Ce que promet l’investissement LMNP en résidence de services

Ce modèle attire pour ses avantages tangibles : rentrées régulières, gestion déléguée, sécurité juridique. C’est notamment pour ces raisons que nombre d’investisseurs privilégient l’acquisition dans le neuf afin de cibler ce public spécifique.

Le propriétaire perçoit un loyer mensuel pendant toute la durée du bail, protégé même si certains logements restent vacants. Le gestionnaire s’engage à garantir ce revenu, à charge pour lui d’anticiper les aléas du marché.

Pour les stratégies à court terme, le dispositif Censi-Bouvard permet une réduction d’impôt équivalente à 11 % du prix d’achat du bien neuf.

Sur le long terme, l’investisseur LMNP en résidence de services peut récupérer jusqu’à 20 % de TVA sur le prix du bien.

Les taux de rentabilité sont attractifs : en moyenne 4,5 % par an, parfois jusqu’à 7 % si l’effet de levier est optimisé.
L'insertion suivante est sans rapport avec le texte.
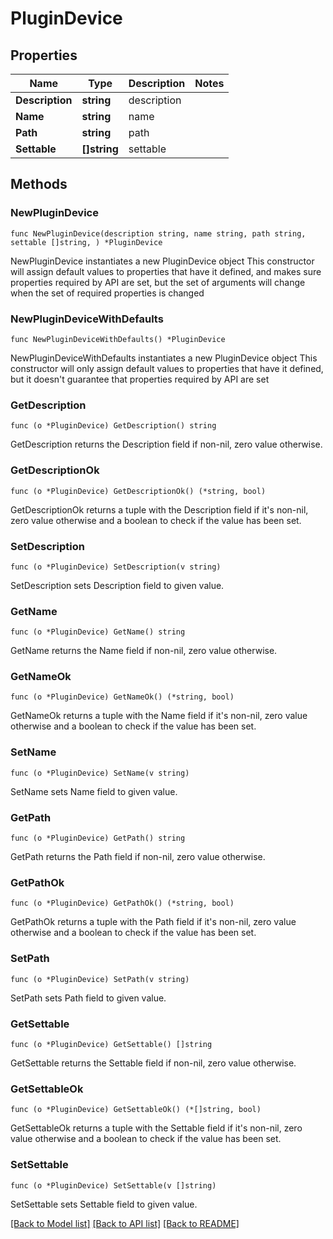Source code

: # PluginDevice

## Properties

Name | Type | Description | Notes
------------ | ------------- | ------------- | -------------
**Description** | **string** | description | 
**Name** | **string** | name | 
**Path** | **string** | path | 
**Settable** | **[]string** | settable | 

## Methods

### NewPluginDevice

`func NewPluginDevice(description string, name string, path string, settable []string, ) *PluginDevice`

NewPluginDevice instantiates a new PluginDevice object
This constructor will assign default values to properties that have it defined,
and makes sure properties required by API are set, but the set of arguments
will change when the set of required properties is changed

### NewPluginDeviceWithDefaults

`func NewPluginDeviceWithDefaults() *PluginDevice`

NewPluginDeviceWithDefaults instantiates a new PluginDevice object
This constructor will only assign default values to properties that have it defined,
but it doesn't guarantee that properties required by API are set

### GetDescription

`func (o *PluginDevice) GetDescription() string`

GetDescription returns the Description field if non-nil, zero value otherwise.

### GetDescriptionOk

`func (o *PluginDevice) GetDescriptionOk() (*string, bool)`

GetDescriptionOk returns a tuple with the Description field if it's non-nil, zero value otherwise
and a boolean to check if the value has been set.

### SetDescription

`func (o *PluginDevice) SetDescription(v string)`

SetDescription sets Description field to given value.


### GetName

`func (o *PluginDevice) GetName() string`

GetName returns the Name field if non-nil, zero value otherwise.

### GetNameOk

`func (o *PluginDevice) GetNameOk() (*string, bool)`

GetNameOk returns a tuple with the Name field if it's non-nil, zero value otherwise
and a boolean to check if the value has been set.

### SetName

`func (o *PluginDevice) SetName(v string)`

SetName sets Name field to given value.


### GetPath

`func (o *PluginDevice) GetPath() string`

GetPath returns the Path field if non-nil, zero value otherwise.

### GetPathOk

`func (o *PluginDevice) GetPathOk() (*string, bool)`

GetPathOk returns a tuple with the Path field if it's non-nil, zero value otherwise
and a boolean to check if the value has been set.

### SetPath

`func (o *PluginDevice) SetPath(v string)`

SetPath sets Path field to given value.


### GetSettable

`func (o *PluginDevice) GetSettable() []string`

GetSettable returns the Settable field if non-nil, zero value otherwise.

### GetSettableOk

`func (o *PluginDevice) GetSettableOk() (*[]string, bool)`

GetSettableOk returns a tuple with the Settable field if it's non-nil, zero value otherwise
and a boolean to check if the value has been set.

### SetSettable

`func (o *PluginDevice) SetSettable(v []string)`

SetSettable sets Settable field to given value.



[[Back to Model list]](../README.md#documentation-for-models) [[Back to API list]](../README.md#documentation-for-api-endpoints) [[Back to README]](../README.md)


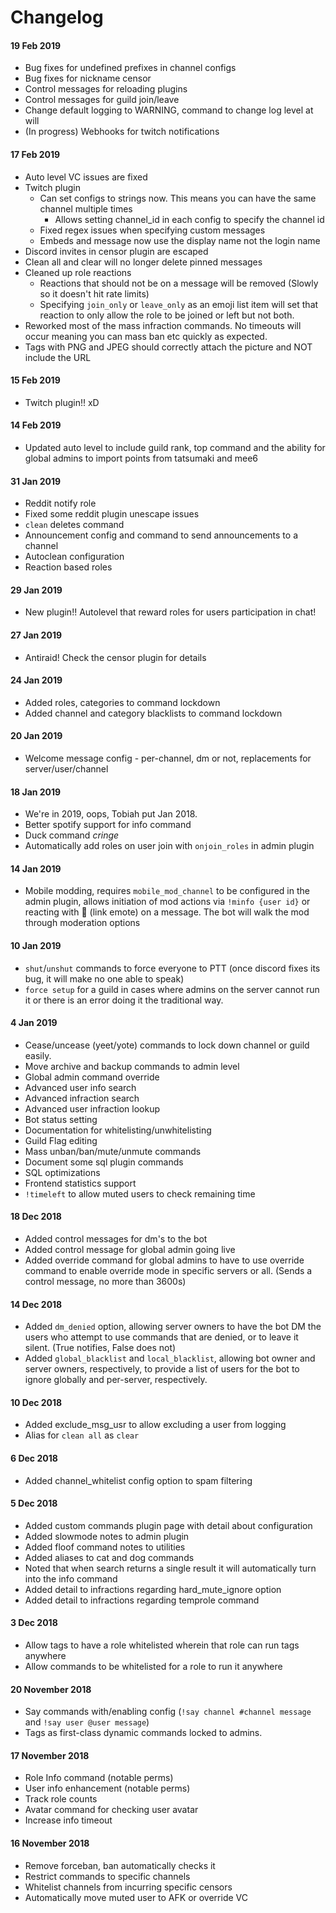 # Changelog

#### 19 Feb 2019

* Bug fixes for undefined prefixes in channel configs
* Bug fixes for nickname censor
* Control messages for reloading plugins
* Control messages for guild join/leave
* Change default logging to WARNING, command to change log level at will
* \(In progress\) Webhooks for twitch notifications

#### 17 Feb 2019

* Auto level VC issues are fixed
* Twitch plugin
  * Can set configs to strings now. This means you can have the same channel multiple times
    * Allows setting channel\_id in each config to specify the channel id
  * Fixed regex issues when specifying custom messages
  * Embeds and message now use the display name not the login name
* Discord invites in censor plugin are escaped
* Clean all and clear will no longer delete pinned messages
* Cleaned up role reactions
  * Reactions that should not be on a message will be removed \(Slowly so it doesn't hit rate limits\)
  * Specifying `join_only` or `leave_only` as an emoji list item will set that reaction to only allow the role to be joined or left but not both.
* Reworked most of the mass infraction commands. No timeouts will occur meaning you can mass ban etc quickly as expected.
* Tags with PNG and JPEG should correctly attach the picture and NOT include the URL

#### 15 Feb 2019

* Twitch plugin!! xD

#### 14 Feb 2019

* Updated auto level to include guild rank, top command and the ability for global admins to import points from tatsumaki and mee6

#### 31 Jan 2019

* Reddit notify role
* Fixed some reddit plugin unescape issues
* `clean` deletes command
* Announcement config and command to send announcements to a channel
* Autoclean configuration
* Reaction based roles

#### 29 Jan 2019

* New plugin!! Autolevel that reward roles for users participation in chat!

#### 27 Jan 2019

* Antiraid! Check the censor plugin for details

#### 24 Jan 2019

* Added roles, categories to command lockdown
* Added channel and category blacklists to command lockdown

#### 20 Jan 2019

* Welcome message config - per-channel, dm or not, replacements for server/user/channel

#### 18 Jan 2019

* We're in 2019, oops, Tobiah put Jan 2018.
* Better spotify support for info command
* Duck command _cringe_
* Automatically add roles on user join with `onjoin_roles` in admin plugin

#### 14 Jan 2019

* Mobile modding, requires `mobile_mod_channel` to be configured in the admin plugin, allows initiation of mod actions via `!minfo {user id}` or reacting with 🔗 \(link emote\) on a message. The bot will walk the mod through moderation options

#### 10 Jan 2019

* `shut`/`unshut` commands to force everyone to PTT \(once discord fixes its bug, it will make no one able to speak\)
* `force setup` for a guild in cases where admins on the server cannot run it or there is an error doing it the traditional way.

#### 4 Jan 2019

* Cease/uncease \(yeet/yote\) commands to lock down channel or guild easily.
* Move archive and backup commands to admin level
* Global admin command override
* Advanced user info search
* Advanced infraction search
* Advanced user infraction lookup
* Bot status setting
* Documentation for whitelisting/unwhitelisting
* Guild Flag editing
* Mass unban/ban/mute/unmute commands
* Document some sql plugin commands
* SQL optimizations
* Frontend statistics support
* `!timeleft` to allow muted users to check remaining time

#### 18 Dec 2018

* Added control messages for dm's to the bot
* Added control message for global admin going live
* Added override command for global admins to have to use override command to enable override mode in specific servers or all. \(Sends a control message, no more than 3600s\)

#### 14 Dec 2018

* Added `dm_denied` option, allowing server owners to have the bot DM the users who attempt to use commands that are denied, or to leave it silent. \(True notifies, False does not\)
* Added `global_blacklist` and `local_blacklist`, allowing bot owner and server owners, respectively, to provide a list of users for the bot to ignore globally and per-server, respectively.

#### 10 Dec 2018

* Added  exclude\_msg\_usr to allow excluding a user from logging
* Alias for `clean all` as `clear`

#### 6 Dec 2018

* Added channel\_whitelist config option to spam filtering

#### 5 Dec 2018

* Added custom commands plugin page with detail about configuration
* Added slowmode notes to admin plugin
* Added floof command notes to utilities
* Added aliases to cat and dog commands
* Noted that when search returns a single result it will automatically turn into the info command
* Added detail to infractions regarding hard\_mute\_ignore option
* Added detail to infractions regarding temprole command

#### 3 Dec 2018

* Allow tags to have a role whitelisted wherein that role can run tags anywhere
* Allow commands to be whitelisted for a role to run it anywhere

#### 20 November 2018

* Say commands with/enabling config \(`!say channel #channel message` and `!say user @user message`\)
* Tags as first-class dynamic commands locked to admins.

#### 17 November 2018

* Role Info command \(notable perms\)
* User info enhancement \(notable perms\)
* Track role counts
* Avatar command for checking user avatar
* Increase info timeout

#### 

#### 16 November 2018

* Remove forceban, ban automatically checks it
* Restrict commands to specific channels
* Whitelist channels from incurring specific censors
* Automatically move muted user to AFK or override VC



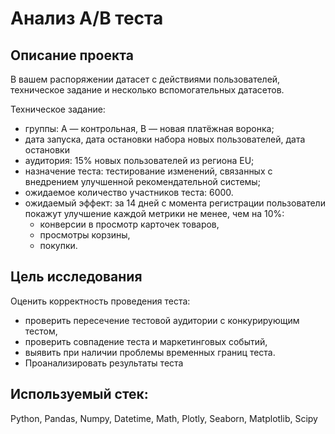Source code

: # Анализ А/В теста

## Описание проекта

В вашем распоряжении датасет с действиями пользователей, техническое задание и несколько вспомогательных датасетов.

Техническое задание:

- группы: А — контрольная, B — новая платёжная воронка;
- дата запуска, дата остановки набора новых пользователей, дата остановки
- аудитория: 15% новых пользователей из региона EU;
- назначение теста: тестирование изменений, связанных с внедрением улучшенной рекомендательной системы;
- ожидаемое количество участников теста: 6000.
- ожидаемый эффект: за 14 дней с момента регистрации пользователи покажут улучшение каждой метрики не менее, чем на 10%:
    - конверсии в просмотр карточек товаров,
    - просмотры корзины,
    - покупки.

## Цель исследования

Оценить корректность проведения теста:
   - проверить пересечение тестовой аудитории с конкурирующим тестом,
   - проверить совпадение теста и маркетинговых событий,
   - выявить при наличии проблемы временных границ теста.
   - Проанализировать результаты теста
   
## Используемый стек: 
Python, Pandas, Numpy, Datetime, Math, Plotly, Seaborn, Matplotlib, Scipy
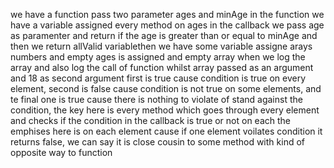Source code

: we have a function pass two parameter ages and minAge in the function we have a variable assigned every method on ages in the callback we pass age as paramenter and return if the age is greater than or equal to minAge and then we return allValid variablethen we have some variable assigne arays numbers and empty ages is assigned and empty array when we log the array and also log the call of function whilst array passed as an argument and 18 as second argument first is true cause condition is true on every element, second is false cause condition is not true on some elements, and te final one is true cause there is nothing to violate of stand against the condition, the key here is every method which goes through every element and checks if the condition in the callback is true or not on each the emphises here is on each element cause if one element voilates condition it returns false, we can say it is close cousin to some method with kind of opposite way to function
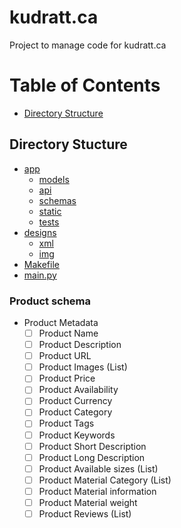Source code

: # kudratt.ca
Project to manage code for kudratt.ca

# Table of Contents

- [Directory Structure](#directory-structure)


## Directory Stucture

- [app](app)
  - [models](app/models)
  - [api](app/api)
  - [schemas](app/schemas)
  - [static](app/static)
  - [tests](app/tests)
- [designs](designs)
  - [xml](designs/xml)
  - [img](designs/img)
- [Makefile](Makefile)
- [main.py](app/main.py)


### Product schema

- Product Metadata
  - [ ] Product Name
  - [ ] Product Description
  - [ ] Product URL
  - [ ] Product Images (List)
  - [ ] Product Price
  - [ ] Product Availability
  - [ ] Product Currency
  - [ ] Product Category
  - [ ] Product Tags
  - [ ] Product Keywords
  - [ ] Product Short Description
  - [ ] Product Long Description
  - [ ] Product Available sizes (List)
  - [ ] Product Material Category (List)
  - [ ] Product Material information
  - [ ] Product Material weight
  - [ ] Product Reviews (List)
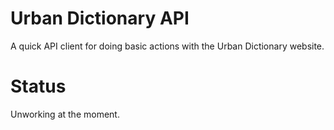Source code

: # Urban Dictionary API

A quick API client for doing basic actions with the Urban Dictionary website.

# Status

Unworking at the moment.
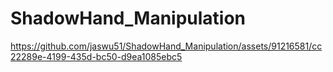 # ShadowHand_Manipulation


https://github.com/jaswu51/ShadowHand_Manipulation/assets/91216581/cc22289e-4199-435d-bc50-d9ea1085ebc5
Ce rendement profite aussi bien au propriétaire qu’à l’exploitant.

Autre argument de poids : la liquidité. Les biens LMNP en résidences de services se revendent généralement en 60 à 90 jours, souvent à des conditions avantageuses. Ce marché dynamique permet à chacun de rester libre de ses choix, sans être prisonnier de son investissement.